Me, my wife, and my step son got down to Sargent around 1:00pm after spending half the day trying to find crab. The bite started out slow but picked up right before dark. Ended up with about a dozen reds and drum, even got two keepers. Great day on the water.


----------



## sharkchum (Feb 10, 2012)

More pics


----------



## Herb Burnwell (May 31, 2009)

Bad *** day bro. Good report...


Sent from that East 5...


----------



## SaltWater Hook'n (Dec 10, 2013)

I was out there until about 1100 ish and couldnt get a hit. We had mullet and shrimp. Where the heck where you? I am thinking of going again tomorrow. Any help? Dont need to keep any, but want to show kids and wife a good time.


----------



## Reel Time (Oct 6, 2009)

What part of the beach? I might try it too tomorrow.


----------



## Reel Time (Oct 6, 2009)

Hook'n, what are you driving?


----------



## rubberducky (Mar 19, 2010)

Man anouther awesome trip!! I'm going to surfside or maybe I will go on down to Sargent but I haven't Ben able to find any crabs down here!
James


----------



## SaltWater Hook'n (Dec 10, 2013)

An old z71 extended cab. Its a maroon redish color.


----------



## Reel Time (Oct 6, 2009)

Ducky, come on down and let's find some reds. You know where I am.
Hook'n, I'll probably be in an old white Jeep.


----------



## sharkchum (Feb 10, 2012)

I'm gonna be back down there for a few hours in the morning, running low on crab. I'll probably be on the west end. I'm in a gray Dodge with a pirate flag, can't miss me.


----------



## SaltWater Hook'n (Dec 10, 2013)

No crab but I got mullet...west means to the right until it horseshoes?


----------



## Reel Time (Oct 6, 2009)

sharkchum said:


> I'm gonna be back down there for a few hours in the morning, running low on crab. I'll probably be on the west end. I'm in a gray Dodge with a pirate flag, can't miss me.
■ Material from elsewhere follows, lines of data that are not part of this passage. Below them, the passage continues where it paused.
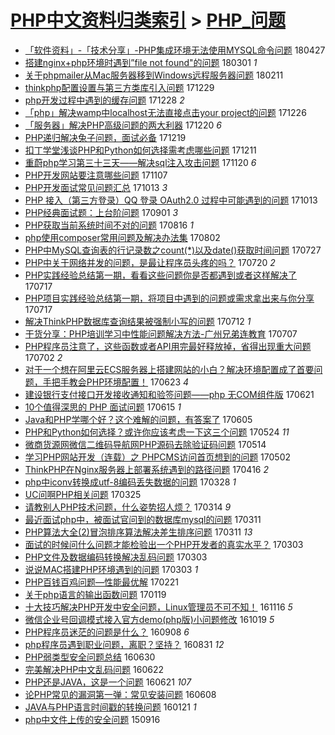 [PHP中文资料归类索引](../README.md) > [PHP_问题](PHP_问题.md)
====
- [「软件资料」-「技术分享」-PHP集成环境无法使用MYSQL命令问题](http://jkwz.applinzi.com/ittc/7096662070005335057.html#%E3%80%8C%E8%BD%AF%E4%BB%B6%E8%B5%84%E6%96%99%E3%80%8D-%E3%80%8C%E6%8A%80%E6%9C%AF%E5%88%86%E4%BA%AB%E3%80%8D-PHP%E9%9B%86%E6%88%90%E7%8E%AF%E5%A2%83%E6%97%A0%E6%B3%95%E4%BD%BF%E7%94%A8MYSQL%E5%91%BD%E4%BB%A4%E9%97%AE%E9%A2%98) 180427  
- [搭建nginx+php环境时遇到”file not found&quot;的问题](http://jkwz.applinzi.com/ittc/7075501589110719504.html#%E6%90%AD%E5%BB%BAnginx%2Bphp%E7%8E%AF%E5%A2%83%E6%97%B6%E9%81%87%E5%88%B0%E2%80%9Dfile+not+found%26quot%3B%E7%9A%84%E9%97%AE%E9%A2%98) 180301 *1* 
- [关于phpmailer从Mac服务器移到Windows远程服务器问题](http://jkwz.applinzi.com/ittc/7068867292354315281.html#%E5%85%B3%E4%BA%8Ephpmailer%E4%BB%8EMac%E6%9C%8D%E5%8A%A1%E5%99%A8%E7%A7%BB%E5%88%B0Windows%E8%BF%9C%E7%A8%8B%E6%9C%8D%E5%8A%A1%E5%99%A8%E9%97%AE%E9%A2%98) 180211  
- [thinkphp配置设置与第三方类库引入问题](http://jkwz.applinzi.com/ittc/7052526456914052112.html#thinkphp%E9%85%8D%E7%BD%AE%E8%AE%BE%E7%BD%AE%E4%B8%8E%E7%AC%AC%E4%B8%89%E6%96%B9%E7%B1%BB%E5%BA%93%E5%BC%95%E5%85%A5%E9%97%AE%E9%A2%98) 171229  
- [php开发过程中遇到的缓存问题](http://jkwz.applinzi.com/ittc/7052114009803719696.html#php%E5%BC%80%E5%8F%91%E8%BF%87%E7%A8%8B%E4%B8%AD%E9%81%87%E5%88%B0%E7%9A%84%E7%BC%93%E5%AD%98%E9%97%AE%E9%A2%98) 171228 *2* 
- [「php」解决wamp中localhost无法直接点击your project的问题](http://jkwz.applinzi.com/ittc/7051391499525162001.html#%E3%80%8Cphp%E3%80%8D%E8%A7%A3%E5%86%B3wamp%E4%B8%ADlocalhost%E6%97%A0%E6%B3%95%E7%9B%B4%E6%8E%A5%E7%82%B9%E5%87%BByour+project%E7%9A%84%E9%97%AE%E9%A2%98) 171226  
- [「服务器」解决PHP高级问题的两大利器](http://jkwz.applinzi.com/ittc/7048899740266136593.html#%E3%80%8C%E6%9C%8D%E5%8A%A1%E5%99%A8%E3%80%8D%E8%A7%A3%E5%86%B3PHP%E9%AB%98%E7%BA%A7%E9%97%AE%E9%A2%98%E7%9A%84%E4%B8%A4%E5%A4%A7%E5%88%A9%E5%99%A8) 171220 *6* 
- [PHP递归解决兔子问题，面试必备](http://jkwz.applinzi.com/ittc/7048790424309728273.html#PHP%E9%80%92%E5%BD%92%E8%A7%A3%E5%86%B3%E5%85%94%E5%AD%90%E9%97%AE%E9%A2%98%EF%BC%8C%E9%9D%A2%E8%AF%95%E5%BF%85%E5%A4%87) 171219  
- [扣丁学堂浅谈PHP和Python如何选择需考虑哪些问题](http://jkwz.applinzi.com/ittc/7045784159895684113.html#%E6%89%A3%E4%B8%81%E5%AD%A6%E5%A0%82%E6%B5%85%E8%B0%88PHP%E5%92%8CPython%E5%A6%82%E4%BD%95%E9%80%89%E6%8B%A9%E9%9C%80%E8%80%83%E8%99%91%E5%93%AA%E4%BA%9B%E9%97%AE%E9%A2%98) 171211  
- [重蔚php学习第三十三天——解决sql注入攻击问题](http://jkwz.applinzi.com/ittc/7037991268444013584.html#%E9%87%8D%E8%94%9Aphp%E5%AD%A6%E4%B9%A0%E7%AC%AC%E4%B8%89%E5%8D%81%E4%B8%89%E5%A4%A9%E2%80%94%E2%80%94%E8%A7%A3%E5%86%B3sql%E6%B3%A8%E5%85%A5%E6%94%BB%E5%87%BB%E9%97%AE%E9%A2%98) 171120 *6* 
- [PHP开发网站要注意哪些问题](http://jkwz.applinzi.com/ittc/7033139131679507473.html#PHP%E5%BC%80%E5%8F%91%E7%BD%91%E7%AB%99%E8%A6%81%E6%B3%A8%E6%84%8F%E5%93%AA%E4%BA%9B%E9%97%AE%E9%A2%98) 171107  
- [PHP开发面试常见问题汇总](http://jkwz.applinzi.com/ittc/7023886916959863825.html#PHP%E5%BC%80%E5%8F%91%E9%9D%A2%E8%AF%95%E5%B8%B8%E8%A7%81%E9%97%AE%E9%A2%98%E6%B1%87%E6%80%BB) 171013 *3* 
- [PHP 接入（第三方登录）QQ 登录 OAuth2.0 过程中可能遇到的问题](http://jkwz.applinzi.com/ittc/7023865355397760016.html#PHP+%E6%8E%A5%E5%85%A5%EF%BC%88%E7%AC%AC%E4%B8%89%E6%96%B9%E7%99%BB%E5%BD%95%EF%BC%89QQ+%E7%99%BB%E5%BD%95+OAuth2.0+%E8%BF%87%E7%A8%8B%E4%B8%AD%E5%8F%AF%E8%83%BD%E9%81%87%E5%88%B0%E7%9A%84%E9%97%AE%E9%A2%98) 171013  
- [PHP经典面试题：上台阶问题](http://jkwz.applinzi.com/ittc/7008341844621263889.html#PHP%E7%BB%8F%E5%85%B8%E9%9D%A2%E8%AF%95%E9%A2%98%EF%BC%9A%E4%B8%8A%E5%8F%B0%E9%98%B6%E9%97%AE%E9%A2%98) 170901 *3* 
- [PHP获取当前系统时间不对的问题](http://jkwz.applinzi.com/ittc/7002385698194457616.html#PHP%E8%8E%B7%E5%8F%96%E5%BD%93%E5%89%8D%E7%B3%BB%E7%BB%9F%E6%97%B6%E9%97%B4%E4%B8%8D%E5%AF%B9%E7%9A%84%E9%97%AE%E9%A2%98) 170816 *1* 
- [php使用composer常用问题及解决办法集](http://jkwz.applinzi.com/ittc/6997257330503451665.html#php%E4%BD%BF%E7%94%A8composer%E5%B8%B8%E7%94%A8%E9%97%AE%E9%A2%98%E5%8F%8A%E8%A7%A3%E5%86%B3%E5%8A%9E%E6%B3%95%E9%9B%86) 170802  
- [PHP中MySQL查询表的行记录数之count(*)以及date()获取时间问题](http://jkwz.applinzi.com/ittc/6994910900090569745.html#PHP%E4%B8%ADMySQL%E6%9F%A5%E8%AF%A2%E8%A1%A8%E7%9A%84%E8%A1%8C%E8%AE%B0%E5%BD%95%E6%95%B0%E4%B9%8Bcount%28%2A%29%E4%BB%A5%E5%8F%8Adate%28%29%E8%8E%B7%E5%8F%96%E6%97%B6%E9%97%B4%E9%97%AE%E9%A2%98) 170727  
- [PHP中关于网络并发的问题，是最让程序员头疼的吗？](http://jkwz.applinzi.com/ittc/6992298114072183825.html#PHP%E4%B8%AD%E5%85%B3%E4%BA%8E%E7%BD%91%E7%BB%9C%E5%B9%B6%E5%8F%91%E7%9A%84%E9%97%AE%E9%A2%98%EF%BC%8C%E6%98%AF%E6%9C%80%E8%AE%A9%E7%A8%8B%E5%BA%8F%E5%91%98%E5%A4%B4%E7%96%BC%E7%9A%84%E5%90%97%EF%BC%9F) 170720 *2* 
- [PHP实践经验总结第一期，看看这些问题你是否都遇到或者这样解决了](http://jkwz.applinzi.com/ittc/6991252660358218769.html#PHP%E5%AE%9E%E8%B7%B5%E7%BB%8F%E9%AA%8C%E6%80%BB%E7%BB%93%E7%AC%AC%E4%B8%80%E6%9C%9F%EF%BC%8C%E7%9C%8B%E7%9C%8B%E8%BF%99%E4%BA%9B%E9%97%AE%E9%A2%98%E4%BD%A0%E6%98%AF%E5%90%A6%E9%83%BD%E9%81%87%E5%88%B0%E6%88%96%E8%80%85%E8%BF%99%E6%A0%B7%E8%A7%A3%E5%86%B3%E4%BA%86) 170717  
- [PHP项目实践经验总结第一期，将项目中遇到的问题或需求拿出来与你分享](http://jkwz.applinzi.com/ittc/6991252660282721297.html#PHP%E9%A1%B9%E7%9B%AE%E5%AE%9E%E8%B7%B5%E7%BB%8F%E9%AA%8C%E6%80%BB%E7%BB%93%E7%AC%AC%E4%B8%80%E6%9C%9F%EF%BC%8C%E5%B0%86%E9%A1%B9%E7%9B%AE%E4%B8%AD%E9%81%87%E5%88%B0%E7%9A%84%E9%97%AE%E9%A2%98%E6%88%96%E9%9C%80%E6%B1%82%E6%8B%BF%E5%87%BA%E6%9D%A5%E4%B8%8E%E4%BD%A0%E5%88%86%E4%BA%AB) 170717  
- [解决ThinkPHP数据库查询结果被强制小写的问题](http://jkwz.applinzi.com/ittc/6989445618060493841.html#%E8%A7%A3%E5%86%B3ThinkPHP%E6%95%B0%E6%8D%AE%E5%BA%93%E6%9F%A5%E8%AF%A2%E7%BB%93%E6%9E%9C%E8%A2%AB%E5%BC%BA%E5%88%B6%E5%B0%8F%E5%86%99%E7%9A%84%E9%97%AE%E9%A2%98) 170712 *1* 
- [干货分享：PHP培训学习中性能问题解决方法-广州兄弟连教育](http://jkwz.applinzi.com/ittc/6986848019172295685.html#%E5%B9%B2%E8%B4%A7%E5%88%86%E4%BA%AB%EF%BC%9APHP%E5%9F%B9%E8%AE%AD%E5%AD%A6%E4%B9%A0%E4%B8%AD%E6%80%A7%E8%83%BD%E9%97%AE%E9%A2%98%E8%A7%A3%E5%86%B3%E6%96%B9%E6%B3%95-%E5%B9%BF%E5%B7%9E%E5%85%84%E5%BC%9F%E8%BF%9E%E6%95%99%E8%82%B2) 170707  
- [PHP程序员注意了，这些函数或者API用完最好释放掉，省得出现重大问题](http://jkwz.applinzi.com/ittc/6985716310414459909.html#PHP%E7%A8%8B%E5%BA%8F%E5%91%98%E6%B3%A8%E6%84%8F%E4%BA%86%EF%BC%8C%E8%BF%99%E4%BA%9B%E5%87%BD%E6%95%B0%E6%88%96%E8%80%85API%E7%94%A8%E5%AE%8C%E6%9C%80%E5%A5%BD%E9%87%8A%E6%94%BE%E6%8E%89%EF%BC%8C%E7%9C%81%E5%BE%97%E5%87%BA%E7%8E%B0%E9%87%8D%E5%A4%A7%E9%97%AE%E9%A2%98) 170702 *2* 
- [对于一个想在阿里云ECS服务器上搭建网站的小白？解决环境配置成了首要问题，手把手教会PHP环境配置！](http://jkwz.applinzi.com/ittc/6982401408757138436.html#%E5%AF%B9%E4%BA%8E%E4%B8%80%E4%B8%AA%E6%83%B3%E5%9C%A8%E9%98%BF%E9%87%8C%E4%BA%91ECS%E6%9C%8D%E5%8A%A1%E5%99%A8%E4%B8%8A%E6%90%AD%E5%BB%BA%E7%BD%91%E7%AB%99%E7%9A%84%E5%B0%8F%E7%99%BD%EF%BC%9F%E8%A7%A3%E5%86%B3%E7%8E%AF%E5%A2%83%E9%85%8D%E7%BD%AE%E6%88%90%E4%BA%86%E9%A6%96%E8%A6%81%E9%97%AE%E9%A2%98%EF%BC%8C%E6%89%8B%E6%8A%8A%E6%89%8B%E6%95%99%E4%BC%9APHP%E7%8E%AF%E5%A2%83%E9%85%8D%E7%BD%AE%EF%BC%81) 170623 *4* 
- [建设银行支付接口开发接收通知和验签问题——php 无COM组件版](http://jkwz.applinzi.com/ittc/6981382209402307589.html#%E5%BB%BA%E8%AE%BE%E9%93%B6%E8%A1%8C%E6%94%AF%E4%BB%98%E6%8E%A5%E5%8F%A3%E5%BC%80%E5%8F%91%E6%8E%A5%E6%94%B6%E9%80%9A%E7%9F%A5%E5%92%8C%E9%AA%8C%E7%AD%BE%E9%97%AE%E9%A2%98%E2%80%94%E2%80%94php+%E6%97%A0COM%E7%BB%84%E4%BB%B6%E7%89%88) 170621  
- [10个值得深思的 PHP 面试问题](http://jkwz.applinzi.com/ittc/6979470519475635204.html#10%E4%B8%AA%E5%80%BC%E5%BE%97%E6%B7%B1%E6%80%9D%E7%9A%84+PHP+%E9%9D%A2%E8%AF%95%E9%97%AE%E9%A2%98) 170615 *1* 
- [Java和PHP学哪个好？这个难解的问题，有答案了](http://jkwz.applinzi.com/ittc/6975747725659210756.html#Java%E5%92%8CPHP%E5%AD%A6%E5%93%AA%E4%B8%AA%E5%A5%BD%EF%BC%9F%E8%BF%99%E4%B8%AA%E9%9A%BE%E8%A7%A3%E7%9A%84%E9%97%AE%E9%A2%98%EF%BC%8C%E6%9C%89%E7%AD%94%E6%A1%88%E4%BA%86) 170605  
- [PHP和Python如何选择？或许你应该考虑一下这三个问题](http://jkwz.applinzi.com/ittc/6971225094775899140.html#PHP%E5%92%8CPython%E5%A6%82%E4%BD%95%E9%80%89%E6%8B%A9%EF%BC%9F%E6%88%96%E8%AE%B8%E4%BD%A0%E5%BA%94%E8%AF%A5%E8%80%83%E8%99%91%E4%B8%80%E4%B8%8B%E8%BF%99%E4%B8%89%E4%B8%AA%E9%97%AE%E9%A2%98) 170524 *11* 
- [微商货源网微信二维码导航网PHP源码去除验证码问题](http://jkwz.applinzi.com/ittc/6967579962285491204.html#%E5%BE%AE%E5%95%86%E8%B4%A7%E6%BA%90%E7%BD%91%E5%BE%AE%E4%BF%A1%E4%BA%8C%E7%BB%B4%E7%A0%81%E5%AF%BC%E8%88%AA%E7%BD%91PHP%E6%BA%90%E7%A0%81%E5%8E%BB%E9%99%A4%E9%AA%8C%E8%AF%81%E7%A0%81%E9%97%AE%E9%A2%98) 170514  
- [学习PHP网站开发（连载）之 PHPCMS访问首页想到的问题](http://jkwz.applinzi.com/ittc/6963127189242381316.html#%E5%AD%A6%E4%B9%A0PHP%E7%BD%91%E7%AB%99%E5%BC%80%E5%8F%91%EF%BC%88%E8%BF%9E%E8%BD%BD%EF%BC%89%E4%B9%8B+PHPCMS%E8%AE%BF%E9%97%AE%E9%A6%96%E9%A1%B5%E6%83%B3%E5%88%B0%E7%9A%84%E9%97%AE%E9%A2%98) 170502  
- [ThinkPHP在Nginx服务器上部署系统遇到的路径问题](http://jkwz.applinzi.com/ittc/6957131836055618565.html#ThinkPHP%E5%9C%A8Nginx%E6%9C%8D%E5%8A%A1%E5%99%A8%E4%B8%8A%E9%83%A8%E7%BD%B2%E7%B3%BB%E7%BB%9F%E9%81%87%E5%88%B0%E7%9A%84%E8%B7%AF%E5%BE%84%E9%97%AE%E9%A2%98) 170416 *2* 
- [php中iconv转换成utf-8编码丢失数据的问题](http://jkwz.applinzi.com/ittc/6950074321618863108.html#php%E4%B8%ADiconv%E8%BD%AC%E6%8D%A2%E6%88%90utf-8%E7%BC%96%E7%A0%81%E4%B8%A2%E5%A4%B1%E6%95%B0%E6%8D%AE%E7%9A%84%E9%97%AE%E9%A2%98) 170328 *1* 
- [UC问啊PHP相关问题](http://jkwz.applinzi.com/ittc/6948910780203402245.html#UC%E9%97%AE%E5%95%8APHP%E7%9B%B8%E5%85%B3%E9%97%AE%E9%A2%98) 170325  
- [请教别人PHP技术问题，什么姿势招人烦？](http://jkwz.applinzi.com/ittc/6944804257160233988.html#%E8%AF%B7%E6%95%99%E5%88%AB%E4%BA%BAPHP%E6%8A%80%E6%9C%AF%E9%97%AE%E9%A2%98%EF%BC%8C%E4%BB%80%E4%B9%88%E5%A7%BF%E5%8A%BF%E6%8B%9B%E4%BA%BA%E7%83%A6%EF%BC%9F) 170314 *9* 
- [最近面试php中，被面试官问到的数据库mysql的问题](http://jkwz.applinzi.com/ittc/6943915424763872261.html#%E6%9C%80%E8%BF%91%E9%9D%A2%E8%AF%95php%E4%B8%AD%EF%BC%8C%E8%A2%AB%E9%9D%A2%E8%AF%95%E5%AE%98%E9%97%AE%E5%88%B0%E7%9A%84%E6%95%B0%E6%8D%AE%E5%BA%93mysql%E7%9A%84%E9%97%AE%E9%A2%98) 170311  
- [PHP算法大全(2)冒泡排序算法解决差生排序问题](http://jkwz.applinzi.com/ittc/6943728122125091844.html#PHP%E7%AE%97%E6%B3%95%E5%A4%A7%E5%85%A8%282%29%E5%86%92%E6%B3%A1%E6%8E%92%E5%BA%8F%E7%AE%97%E6%B3%95%E8%A7%A3%E5%86%B3%E5%B7%AE%E7%94%9F%E6%8E%92%E5%BA%8F%E9%97%AE%E9%A2%98) 170311 *13* 
- [面试的时候问什么问题才能检验出一个PHP开发者的真实水平？](http://jkwz.applinzi.com/ittc/6940901101724500997.html#%E9%9D%A2%E8%AF%95%E7%9A%84%E6%97%B6%E5%80%99%E9%97%AE%E4%BB%80%E4%B9%88%E9%97%AE%E9%A2%98%E6%89%8D%E8%83%BD%E6%A3%80%E9%AA%8C%E5%87%BA%E4%B8%80%E4%B8%AAPHP%E5%BC%80%E5%8F%91%E8%80%85%E7%9A%84%E7%9C%9F%E5%AE%9E%E6%B0%B4%E5%B9%B3%EF%BC%9F) 170303  
- [PHP文件及数据编码转换解决乱码问题](http://jkwz.applinzi.com/ittc/6940804344336352261.html#PHP%E6%96%87%E4%BB%B6%E5%8F%8A%E6%95%B0%E6%8D%AE%E7%BC%96%E7%A0%81%E8%BD%AC%E6%8D%A2%E8%A7%A3%E5%86%B3%E4%B9%B1%E7%A0%81%E9%97%AE%E9%A2%98) 170303  
- [说说MAC搭建PHP环境遇到的问题](http://jkwz.applinzi.com/ittc/6940764904880604165.html#%E8%AF%B4%E8%AF%B4MAC%E6%90%AD%E5%BB%BAPHP%E7%8E%AF%E5%A2%83%E9%81%87%E5%88%B0%E7%9A%84%E9%97%AE%E9%A2%98) 170303 *1* 
- [PHP百钱百鸡问题—性能最优解](http://jkwz.applinzi.com/ittc/6936710504818148357.html#PHP%E7%99%BE%E9%92%B1%E7%99%BE%E9%B8%A1%E9%97%AE%E9%A2%98%E2%80%94%E6%80%A7%E8%83%BD%E6%9C%80%E4%BC%98%E8%A7%A3) 170221  
- [关于php语言的输出函数问题](http://jkwz.applinzi.com/ittc/6924730380677809156.html#%E5%85%B3%E4%BA%8Ephp%E8%AF%AD%E8%A8%80%E7%9A%84%E8%BE%93%E5%87%BA%E5%87%BD%E6%95%B0%E9%97%AE%E9%A2%98) 170119  
- [十大技巧解决PHP开发中安全问题，Linux管理员不可不知！](http://jkwz.applinzi.com/ittc/6901154259503940613.html#%E5%8D%81%E5%A4%A7%E6%8A%80%E5%B7%A7%E8%A7%A3%E5%86%B3PHP%E5%BC%80%E5%8F%91%E4%B8%AD%E5%AE%89%E5%85%A8%E9%97%AE%E9%A2%98%EF%BC%8CLinux%E7%AE%A1%E7%90%86%E5%91%98%E4%B8%8D%E5%8F%AF%E4%B8%8D%E7%9F%A5%EF%BC%81) 161116 *5* 
- [微信企业号回调模式接入官方demo(php版)小问题修改](http://jkwz.applinzi.com/ittc/6890855811529573381.html#%E5%BE%AE%E4%BF%A1%E4%BC%81%E4%B8%9A%E5%8F%B7%E5%9B%9E%E8%B0%83%E6%A8%A1%E5%BC%8F%E6%8E%A5%E5%85%A5%E5%AE%98%E6%96%B9demo%28php%E7%89%88%29%E5%B0%8F%E9%97%AE%E9%A2%98%E4%BF%AE%E6%94%B9) 161019 *5* 
- [PHP程序员迷茫的问题是什么？](http://jkwz.applinzi.com/ittc/6875542326490956804.html#PHP%E7%A8%8B%E5%BA%8F%E5%91%98%E8%BF%B7%E8%8C%AB%E7%9A%84%E9%97%AE%E9%A2%98%E6%98%AF%E4%BB%80%E4%B9%88%EF%BC%9F) 160908 *6* 
- [php程序员遇到职业问题，离职？坚持？](http://jkwz.applinzi.com/ittc/6872594876255962116.html#php%E7%A8%8B%E5%BA%8F%E5%91%98%E9%81%87%E5%88%B0%E8%81%8C%E4%B8%9A%E9%97%AE%E9%A2%98%EF%BC%8C%E7%A6%BB%E8%81%8C%EF%BC%9F%E5%9D%9A%E6%8C%81%EF%BC%9F) 160831 *12* 
- [PHP弱类型安全问题总结](http://jkwz.applinzi.com/ittc/6849446798871233541.html#PHP%E5%BC%B1%E7%B1%BB%E5%9E%8B%E5%AE%89%E5%85%A8%E9%97%AE%E9%A2%98%E6%80%BB%E7%BB%93) 160630  
- [完美解决PHP中文乱码问题](http://jkwz.applinzi.com/ittc/6846597724287534084.html#%E5%AE%8C%E7%BE%8E%E8%A7%A3%E5%86%B3PHP%E4%B8%AD%E6%96%87%E4%B9%B1%E7%A0%81%E9%97%AE%E9%A2%98) 160622  
- [PHP还是JAVA，这是一个问题](http://jkwz.applinzi.com/ittc/6845924889932071940.html#PHP%E8%BF%98%E6%98%AFJAVA%EF%BC%8C%E8%BF%99%E6%98%AF%E4%B8%80%E4%B8%AA%E9%97%AE%E9%A2%98) 160621 *107* 
- [论PHP常见的漏洞第一弹：常见安装问题](http://jkwz.applinzi.com/ittc/6840961017408128005.html#%E8%AE%BAPHP%E5%B8%B8%E8%A7%81%E7%9A%84%E6%BC%8F%E6%B4%9E%E7%AC%AC%E4%B8%80%E5%BC%B9%EF%BC%9A%E5%B8%B8%E8%A7%81%E5%AE%89%E8%A3%85%E9%97%AE%E9%A2%98) 160608  
- [JAVA与PHP语言时间戳的转换问题](http://jkwz.applinzi.com/ittc/6789563703997498372.html#JAVA%E4%B8%8EPHP%E8%AF%AD%E8%A8%80%E6%97%B6%E9%97%B4%E6%88%B3%E7%9A%84%E8%BD%AC%E6%8D%A2%E9%97%AE%E9%A2%98) 160121 *1* 
- [php中文件上传的安全问题](http://jkwz.applinzi.com/ittc/6742549191416792068.html#php%E4%B8%AD%E6%96%87%E4%BB%B6%E4%B8%8A%E4%BC%A0%E7%9A%84%E5%AE%89%E5%85%A8%E9%97%AE%E9%A2%98) 150916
Almost all the way to Mitchell's cut?


----------



## sharkchum (Feb 10, 2012)

Reel Time said:


> Almost all the way to Mitchell's cut?


 Yea


----------



## Law Dog (Jul 27, 2010)

Nice day, congrats!


----------



## JOHNNYREB (Apr 20, 2006)

Nice man! HAWGS!


----------



## troutless (Feb 17, 2006)

Awesome trips, Is that area 4X4 country?


----------



## Sportfishing29 (May 20, 2013)

Those are some nice sized reds.


----------



## SmTx (Apr 7, 2011)

You buying the crab?


----------



## fishingmagnet (May 26, 2013)

Heh guys,

I don't mean to steal your spot, but would you mind telling where is Sargent at. I looked at google map but i cannot find it. I have been skunked for too long. I just want a change of pace for once in a while by catching some big ones. Thanks.


----------



## glampers (May 29, 2013)

fishingmagnet said:


> Heh guys,
> 
> I don't mean to steal your spot, but would you mind telling where is Sargent at. I looked at google map but i cannot find it. I have been skunked for too long. I just want a change of pace for once in a while by catching some big ones. Thanks.


here ya go

http://lmgtfy.com/?q=Sargent+Texas


----------



## fishingcacher (Mar 29, 2008)

Those are some huge fish. Looks like everyone had a great time.


----------